The Washington Times - September 28, 2011, 08:38PM

MIAMI GARDENS, Fla. — The Nationals walked off the field at Sun Life Stadium (for the last time there) on an extremely positive note. They ended their 2011 season with a 3-1 win over the Florida Marlins, a win that gave them 80 victories and made it the second most successful season in the team’s brief history. 

It also set them up to make 2012 a year filled with possibilities for a team stocked with talented youth. 


The Nationals went into the offseason feeling very good about themselves. As well they should. They finished September on a 14-4 tear and ended the year in third place for the first time in Nationals history. 

But to be sure, there is plenty left for the Nationals to improve upon. As Nationals general manager Mike Rizzo said following Wednesday evening’s game “We start thinking about 2012 on the plane ride home.”

And there’s a solid chance that high on their list will be upgrading an offense that ranked in the bottom half of the league in almost every major category. Their pitching staff finished the year with 3.58 ERA, the lowest mark in team history — yet they allowed 19 more runs than they scored all year. 

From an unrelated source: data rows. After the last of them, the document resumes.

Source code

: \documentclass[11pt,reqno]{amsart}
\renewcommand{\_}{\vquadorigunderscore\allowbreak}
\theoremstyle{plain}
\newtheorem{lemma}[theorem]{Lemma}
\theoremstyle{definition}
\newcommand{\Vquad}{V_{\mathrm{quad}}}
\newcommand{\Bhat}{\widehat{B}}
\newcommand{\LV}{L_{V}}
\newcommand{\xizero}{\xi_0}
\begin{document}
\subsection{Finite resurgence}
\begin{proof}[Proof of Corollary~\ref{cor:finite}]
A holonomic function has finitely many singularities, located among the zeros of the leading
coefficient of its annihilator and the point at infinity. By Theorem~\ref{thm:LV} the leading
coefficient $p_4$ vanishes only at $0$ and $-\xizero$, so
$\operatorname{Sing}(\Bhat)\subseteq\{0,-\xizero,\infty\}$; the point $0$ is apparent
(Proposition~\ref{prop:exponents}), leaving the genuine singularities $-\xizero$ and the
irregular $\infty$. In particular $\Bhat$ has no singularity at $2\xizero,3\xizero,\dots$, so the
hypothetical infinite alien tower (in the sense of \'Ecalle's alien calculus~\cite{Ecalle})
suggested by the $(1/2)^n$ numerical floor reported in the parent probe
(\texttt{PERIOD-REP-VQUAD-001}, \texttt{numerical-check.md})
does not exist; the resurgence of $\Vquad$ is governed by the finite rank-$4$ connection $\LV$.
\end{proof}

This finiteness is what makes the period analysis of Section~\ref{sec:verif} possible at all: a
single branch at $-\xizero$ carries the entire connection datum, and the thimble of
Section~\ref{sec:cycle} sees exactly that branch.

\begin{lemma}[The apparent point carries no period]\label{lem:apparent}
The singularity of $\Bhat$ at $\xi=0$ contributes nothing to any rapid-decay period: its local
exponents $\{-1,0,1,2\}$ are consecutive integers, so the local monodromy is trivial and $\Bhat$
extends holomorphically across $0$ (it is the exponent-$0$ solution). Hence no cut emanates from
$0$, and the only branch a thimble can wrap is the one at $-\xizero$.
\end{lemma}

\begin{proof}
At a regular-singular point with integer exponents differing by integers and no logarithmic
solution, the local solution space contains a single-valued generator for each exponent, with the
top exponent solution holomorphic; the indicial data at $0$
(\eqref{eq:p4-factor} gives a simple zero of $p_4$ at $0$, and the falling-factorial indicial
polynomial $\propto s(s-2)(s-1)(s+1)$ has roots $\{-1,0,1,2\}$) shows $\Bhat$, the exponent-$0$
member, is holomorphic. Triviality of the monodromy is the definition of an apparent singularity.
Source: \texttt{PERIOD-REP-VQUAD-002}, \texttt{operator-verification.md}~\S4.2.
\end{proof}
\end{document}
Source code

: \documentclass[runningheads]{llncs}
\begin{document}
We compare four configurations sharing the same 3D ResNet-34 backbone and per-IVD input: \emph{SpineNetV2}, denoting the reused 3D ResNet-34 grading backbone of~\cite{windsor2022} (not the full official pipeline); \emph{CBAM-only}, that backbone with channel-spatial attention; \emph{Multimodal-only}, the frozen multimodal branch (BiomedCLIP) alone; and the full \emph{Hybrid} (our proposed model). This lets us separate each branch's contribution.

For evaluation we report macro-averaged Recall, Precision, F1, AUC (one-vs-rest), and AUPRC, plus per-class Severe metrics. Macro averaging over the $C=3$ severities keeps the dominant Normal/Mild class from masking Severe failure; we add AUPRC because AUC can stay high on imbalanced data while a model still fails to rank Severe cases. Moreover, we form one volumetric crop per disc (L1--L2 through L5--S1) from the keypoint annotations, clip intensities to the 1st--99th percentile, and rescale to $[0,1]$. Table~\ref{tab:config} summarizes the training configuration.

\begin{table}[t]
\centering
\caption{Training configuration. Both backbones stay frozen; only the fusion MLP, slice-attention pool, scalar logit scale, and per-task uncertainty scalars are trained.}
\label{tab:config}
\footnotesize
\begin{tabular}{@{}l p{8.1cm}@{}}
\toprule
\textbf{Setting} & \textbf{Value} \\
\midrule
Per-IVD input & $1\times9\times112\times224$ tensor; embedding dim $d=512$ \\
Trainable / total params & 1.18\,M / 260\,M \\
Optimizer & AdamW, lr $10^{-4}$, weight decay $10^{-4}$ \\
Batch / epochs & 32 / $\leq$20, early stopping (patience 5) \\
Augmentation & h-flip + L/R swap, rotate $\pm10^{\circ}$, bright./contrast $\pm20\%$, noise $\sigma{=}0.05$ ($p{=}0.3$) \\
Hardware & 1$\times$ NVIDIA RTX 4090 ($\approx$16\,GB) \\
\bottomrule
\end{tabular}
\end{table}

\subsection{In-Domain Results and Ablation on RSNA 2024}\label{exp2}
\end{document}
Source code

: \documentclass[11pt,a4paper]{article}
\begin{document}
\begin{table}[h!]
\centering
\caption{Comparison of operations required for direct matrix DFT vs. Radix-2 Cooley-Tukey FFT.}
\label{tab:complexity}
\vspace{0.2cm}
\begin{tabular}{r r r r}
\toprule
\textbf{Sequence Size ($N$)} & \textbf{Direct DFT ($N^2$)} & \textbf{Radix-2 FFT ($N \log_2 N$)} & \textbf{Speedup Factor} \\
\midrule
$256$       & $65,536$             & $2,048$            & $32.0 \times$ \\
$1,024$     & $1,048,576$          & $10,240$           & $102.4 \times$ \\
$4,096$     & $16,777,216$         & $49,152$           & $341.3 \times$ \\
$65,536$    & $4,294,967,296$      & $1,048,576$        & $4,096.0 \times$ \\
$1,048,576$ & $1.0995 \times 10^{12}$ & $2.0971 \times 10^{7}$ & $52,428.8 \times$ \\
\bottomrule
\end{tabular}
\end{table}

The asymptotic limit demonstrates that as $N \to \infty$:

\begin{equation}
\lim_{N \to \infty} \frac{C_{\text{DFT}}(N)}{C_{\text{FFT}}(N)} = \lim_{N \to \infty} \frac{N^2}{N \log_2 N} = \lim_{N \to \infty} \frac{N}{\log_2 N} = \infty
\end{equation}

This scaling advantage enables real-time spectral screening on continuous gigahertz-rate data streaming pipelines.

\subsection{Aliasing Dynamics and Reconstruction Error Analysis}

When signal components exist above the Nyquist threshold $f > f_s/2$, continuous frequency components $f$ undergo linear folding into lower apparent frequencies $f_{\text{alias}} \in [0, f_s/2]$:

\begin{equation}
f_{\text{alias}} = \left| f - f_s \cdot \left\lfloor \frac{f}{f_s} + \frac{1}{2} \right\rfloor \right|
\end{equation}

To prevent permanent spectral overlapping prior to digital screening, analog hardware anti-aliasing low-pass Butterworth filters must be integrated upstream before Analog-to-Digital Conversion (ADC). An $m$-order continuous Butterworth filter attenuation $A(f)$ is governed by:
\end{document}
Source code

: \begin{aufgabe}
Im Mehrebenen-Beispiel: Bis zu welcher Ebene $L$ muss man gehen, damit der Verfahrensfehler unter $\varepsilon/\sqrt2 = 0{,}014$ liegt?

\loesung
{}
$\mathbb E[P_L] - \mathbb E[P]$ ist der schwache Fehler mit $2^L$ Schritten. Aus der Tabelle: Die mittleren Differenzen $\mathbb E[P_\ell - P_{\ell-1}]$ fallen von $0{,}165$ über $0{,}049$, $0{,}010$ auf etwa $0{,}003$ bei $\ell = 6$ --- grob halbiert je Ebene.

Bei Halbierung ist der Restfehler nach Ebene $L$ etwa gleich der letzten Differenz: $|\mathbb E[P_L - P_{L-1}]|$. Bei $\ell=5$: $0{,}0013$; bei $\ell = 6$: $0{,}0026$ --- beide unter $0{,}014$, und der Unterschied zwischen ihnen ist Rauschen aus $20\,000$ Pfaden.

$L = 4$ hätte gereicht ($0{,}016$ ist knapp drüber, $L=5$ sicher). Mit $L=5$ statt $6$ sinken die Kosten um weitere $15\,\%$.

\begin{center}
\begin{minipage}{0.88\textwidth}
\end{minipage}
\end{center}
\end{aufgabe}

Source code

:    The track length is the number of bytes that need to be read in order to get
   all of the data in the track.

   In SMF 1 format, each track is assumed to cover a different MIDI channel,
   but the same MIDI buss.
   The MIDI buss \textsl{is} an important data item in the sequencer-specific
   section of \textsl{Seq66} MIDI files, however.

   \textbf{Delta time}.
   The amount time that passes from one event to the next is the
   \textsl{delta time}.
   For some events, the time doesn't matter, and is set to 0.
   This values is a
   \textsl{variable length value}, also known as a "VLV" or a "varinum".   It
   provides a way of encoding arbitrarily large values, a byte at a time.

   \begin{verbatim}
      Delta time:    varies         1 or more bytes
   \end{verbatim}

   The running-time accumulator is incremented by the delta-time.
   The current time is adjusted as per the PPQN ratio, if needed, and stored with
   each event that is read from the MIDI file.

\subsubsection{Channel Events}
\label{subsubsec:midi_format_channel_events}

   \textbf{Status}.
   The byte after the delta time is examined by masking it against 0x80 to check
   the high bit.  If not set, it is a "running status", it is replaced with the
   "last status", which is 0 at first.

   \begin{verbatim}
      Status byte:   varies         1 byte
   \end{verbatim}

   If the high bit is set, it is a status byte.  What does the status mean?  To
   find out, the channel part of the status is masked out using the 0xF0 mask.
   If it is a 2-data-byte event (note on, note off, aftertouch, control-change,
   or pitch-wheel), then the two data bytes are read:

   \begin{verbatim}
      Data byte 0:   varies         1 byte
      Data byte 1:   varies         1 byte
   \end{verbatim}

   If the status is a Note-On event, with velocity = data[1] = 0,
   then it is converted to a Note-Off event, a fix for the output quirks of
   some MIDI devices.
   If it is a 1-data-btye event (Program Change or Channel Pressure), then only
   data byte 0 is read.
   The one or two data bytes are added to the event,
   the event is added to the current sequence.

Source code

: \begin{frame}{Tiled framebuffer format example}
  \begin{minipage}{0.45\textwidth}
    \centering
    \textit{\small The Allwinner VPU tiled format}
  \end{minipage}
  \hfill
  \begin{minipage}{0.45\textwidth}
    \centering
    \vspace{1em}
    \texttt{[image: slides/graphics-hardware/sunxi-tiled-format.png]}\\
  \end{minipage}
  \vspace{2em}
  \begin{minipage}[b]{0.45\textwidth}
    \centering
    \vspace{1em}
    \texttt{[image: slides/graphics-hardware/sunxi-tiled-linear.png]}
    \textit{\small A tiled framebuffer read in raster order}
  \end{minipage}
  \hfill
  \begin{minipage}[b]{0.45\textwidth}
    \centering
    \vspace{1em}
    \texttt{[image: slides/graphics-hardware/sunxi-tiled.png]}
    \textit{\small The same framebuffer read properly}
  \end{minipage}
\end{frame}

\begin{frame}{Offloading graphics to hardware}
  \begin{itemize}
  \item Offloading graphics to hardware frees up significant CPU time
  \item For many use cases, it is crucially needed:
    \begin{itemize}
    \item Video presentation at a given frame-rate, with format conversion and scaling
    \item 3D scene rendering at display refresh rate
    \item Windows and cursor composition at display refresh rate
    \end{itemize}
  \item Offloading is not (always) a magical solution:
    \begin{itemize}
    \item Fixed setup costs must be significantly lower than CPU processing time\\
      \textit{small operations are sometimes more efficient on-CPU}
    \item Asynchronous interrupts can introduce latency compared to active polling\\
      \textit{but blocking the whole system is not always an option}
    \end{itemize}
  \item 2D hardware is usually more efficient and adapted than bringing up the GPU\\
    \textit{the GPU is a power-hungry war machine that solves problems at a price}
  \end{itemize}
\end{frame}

The offseason is going to be an interesting one for Washington. They seemingly have fewer needs than they ever have but are in an advantageous position to put a few more pieces together. 

Tops on their list, most likely, will be deciding on a manager for the 2012 season. Unless something absolutely shocking goes down in the next few days and weeks, there’s a good chance that will be Davey Johnson. But once that is settled, the Nationals can go about filling out their roster for next season. 

This year was a good one, next year, they know will have to be better.

“(Finishing in third place with 80 wins) shows how far these guys have come,” Johnson said. “I had a wonderful day talking to all of them and all of them have their sights set higher. As it should be. I want them going through the winter thinking we’ve got to be better than this.”